In case of a packet loss, the task of the decoder is to conceal the lost data as well as it possibly can. If a packet loss occurs, one or more blocks in that particular frame need to be replaced by some generated blocks that make the visible artifacts of the packet loss as small as possible. One such process is to replace the missing blocks by the corresponding blocks in the previous frame as described in Telenor Research, “Definition of an error concealment model (TCON)”, LBC-95-186, ITI-TS SG15 Working Party 15/1, Expert's Group For Very LowBitrate Visual Telephony, Boston (20-23) Jun. 1995, the entire contents of which are incorporated herein by reference. This process is illustrated in FIG. 3, where lines 3001 indicate block data from a previous frame without motion vector information is used to estimate a lost block. Because this approach considers block data without consideration of motion vector information, this approach works reasonably well only when there is a high degree of similarity between consecutive frames (i.e., no motion or almost no motion). However, this approach does not work well when there is a low degree of similarity between consecutive frames (i.e., a large amount of motion.) More advanced conventional systems, therefore, have been developed to take into account motion vector info.
As shown in FIG. 4, concealment based on blocks from the same position in the previous frame can be further enhanced by combining the motion vector from the lost block with video (e.g., pixel) data from the previous block. This is possible in situations where the block data is lost but the motion vector data is not lost. Thus, concealment of a lost block in block position (k,l) in frame n is performed using the lost block's own motion vector, Vn(k,l).
However, typically a motion vector associated with a block is lost with the rest of the data for that block. Thus, the challenge is to find a good estimate V′n(k,l) of the lost motion vector for the lost block, particularly when there is a low degree of similarity between consecutive frames. One method for estimating the motion vectors of lost blocks is taught by Stephan Wenger and Michael Horowitz in “Scattered Slices: A New Error Resilience Tool for H.26L”, JVT-B027, Joint Video Team (JVT) of ISO/IEC MPEG and ITU-T VCEG (ISO/IEC JTC1/SC29/WG11 and ITU-T SG16 Q.6) 2nd Meeting, Geneva, CH, Jan. 29-Feb. 1, 2002, the entire contents of which are incorporated by reference. In this method, the motion vector of the lost block is estimated from motion vectors of neighbor blocks within the same frame as the lost block with the following equation:V′n(k,l)=ƒ(Vn(k−1,l−1),Vn(k−1,l),Vn(k−1,l+1),Vn(k,l−1),Vn(k,l+1),Vn(k+1,l−1),Vn(k+1,l),Vn(k+1,l+1))where Vn(i,j) is the motion vector for block position (i,j) in frame n, and ƒ( ) is some function.

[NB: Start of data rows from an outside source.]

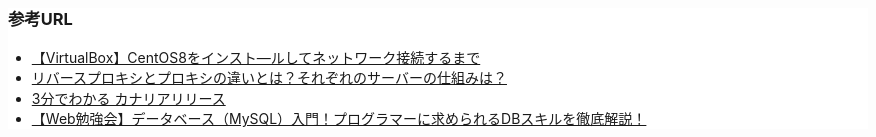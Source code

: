 ### 参考URL
- [【VirtualBox】CentOS8をインスト―ルしてネットワーク接続するまで](https://qiita.com/C_HERO/items/b05b59f8b67804b421e2 "【VirtualBox】CentOS8をインスト―ルしてネットワーク接続するまで")
- [リバースプロキシとプロキシの違いとは？それぞれのサーバーの仕組みは？](https://eset-info.canon-its.jp/malware_info/special/detail/201021.html "リバースプロキシとプロキシの違いとは？それぞれのサーバーの仕組みは？")
- [3分でわかる カナリアリリース](https://xtech.nikkei.com/atcl/nxt/keyword/18/00002/081900087/ "3分でわかる カナリアリリース")
- [【Web勉強会】データベース（MySQL）入門！プログラマーに求められるDBスキルを徹底解説！](https://www.youtube.com/watch?v=6qiRKv-BLSk "【Web勉強会】データベース（MySQL）入門！プログラマーに求められるDBスキルを徹底解説！")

This situation is illustrated in FIG. 5. However, a problem with this method is that the method assumes that neighbor blocks are not lost, which is not always true.
What is required, as discovered by the inventors, is an improved method of estimating the contents of a lost block by finding an estimate of the motion vector for the lost block that does not rely upon the availability of neighbor block motion vector information.